Siguiendo el manual, la investigación miró al círculo más cercano. Julio Araújo, su pareja, fue testigo y, ya en 2012, investigado en un procedimiento que entraría y saldría de archivo. La tesis policial fue nítida: el móvil habría sido el divorcio que Sonia le había planteado y la nueva relación que ella había iniciado. En 2018 el caso se reactivó con fuerza: Julio pasó a investigado por homicidio, se registraron propiedades vinculadas a su familia y se tomaron nuevas muestras.
Aquellos registros de febrero–junio de 2018 en la finca de rúa San Amaro 33, muy cerca del cementerio de San Mauro, movilizaron a unidades de Subsuelo y al GOIT, con georradar, achiques de pozo y fosa séptica. El auto dejó un cabo intrigante: un fragmento de “cortical” (corteza) cuya especie estaba sin confirmar y pendiente de análisis genético. No trascendió un resultado incriminatorio y el juzgado volvió a archivar provisionalmente por falta de pruebas concluyentes. La policía, no; siguió tirando de hilos.
En paralelo, se exploraron vías alternativas: desde una posible incineración en tanatorio —línea nunca acreditada— hasta búsquedas en pozos que, años después, se saldaron sin hallazgos humanos. Los periodistas que han seguido el caso desde 2010 resumen el rompecabezas con crudeza: indicios que apuntan al entorno íntimo, cero evidencia material para sentar a alguien en el banquillo.
El tablero cambió en septiembre de 2020: Julio Araújo falleció de cáncer. Para la causa fue un golpe doble: se extinguía la posible responsabilidad penal del principal sospechoso oficioso y, con ella, la expectativa de una confesión final. En diciembre de 2020, una crónica lo llamó como lo que era: “muerte sin cuerpo”; el hijo de ambos, ya adolescente, pidió la declaración de fallecimiento de su madre para poder encajar administrativamente una ausencia que la ciudad llevaba una década llorando.
El 16 de enero de 2022, un juzgado de Pontevedra declaró oficialmente fallecida a Sonia. La pieza civil fijó la fecha legal de muerte conforme a los plazos de la ley de desaparición: el 18 de agosto de 2020, décimo aniversario del último rastro, según el Diario de Pontevedra (otros medios habían señalado el 1 de enero de 2021 en tramitaciones paralelas). Nada de eso frenó la investigación policial, que sigue viva a la espera de la única llave que abre estos casos: restos o evidencia física.

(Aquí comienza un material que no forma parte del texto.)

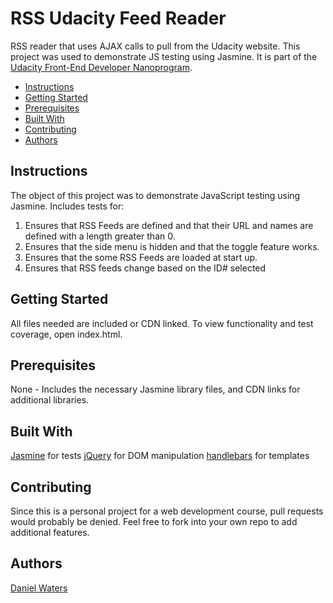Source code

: # RSS Udacity Feed Reader
RSS reader that uses AJAX calls to pull from the Udacity website.  This project was used to demonstrate JS testing using Jasmine.  It is part of the [Udacity Front-End Developer Nanoprogram](https://www.udacity.com/course/front-end-web-developer-nanodegree--nd001).  

* [Instructions](#instructions)
* [Getting Started](#getting-started)
* [Prerequisites](#prerequisites)
* [Built With](#built-with)
* [Contributing](#contributing)
* [Authors](#authors)


## Instructions
The object of this project was to demonstrate JavaScript testing using Jasmine.  Includes tests for:
1. Ensures that RSS Feeds are defined and that their URL and names are defined with a length greater than 0.
2. Ensures that the side menu is hidden and that the toggle feature works.
3. Ensures that the some RSS Feeds are loaded at start up.
4. Ensures that RSS feeds change based on the ID# selected

## Getting Started
All files needed are included or CDN linked.  To view functionality and test coverage, open index.html.

## Prerequisites
None - Includes the necessary Jasmine library files, and CDN links for additional libraries.

## Built With
[Jasmine](https://jasmine.github.io/index.html) for tests
[jQuery](http://jquery.com/) for DOM manipulation
[handlebars](https://handlebarsjs.com/) for templates

## Contributing
Since this is a personal project for a web development course, pull requests would probably be denied.  Feel free to fork into your own repo to add additional features.

## Authors
[Daniel Waters](https://www.watersjournal.com)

En estos 15 años, el expediente ha acumulado detalles duros: el ping del teléfono de Julio en Monte Castrove a una hora que no encajaba con su coartada; un preservativo que él dijo haber usado con Sonia horas antes (con ADN de él dentro y ausencia de restos de ella fuera); y registros en viviendas y panteones familiares. Ninguno pasó el umbral probatorio. El archivo provisional de 2015, la reactivación de 2018 y el nuevo archivo meses después cuentan, sobre todo, una frontera de la prueba.
Hoy, 2025, el caso Sonia Iglesias se explica con tres frases: último rastro en una zapatería, investigación que apunta al entorno y ausencia de cuerpo. Cada agosto, Pontevedra vuelve a la Praza da Ferrería y recuerda a la dependienta que no volvió del recado. La policía insiste en que no cerrará el caso, aunque no pueda sentar a nadie en el banquillo; la familia pide lo único que falta: un lugar para llorar.
No fue una desaparición perfecta; fue un delito sin huellas visibles. La diferencia importa: lo primero invita al mito, lo segundo exige constancia. Si un día aparece una pieza mínima —un hueso, una joya, un tejido—, toda la cronología encajará en minutos. Hasta entonces, la historia de Sonia Iglesias seguirá siendo una ausencia que ordena la memoria de una ciudad: la mañana, la zapatería, las fotos de la comunión… y una puerta que nunca se volvió a abrir.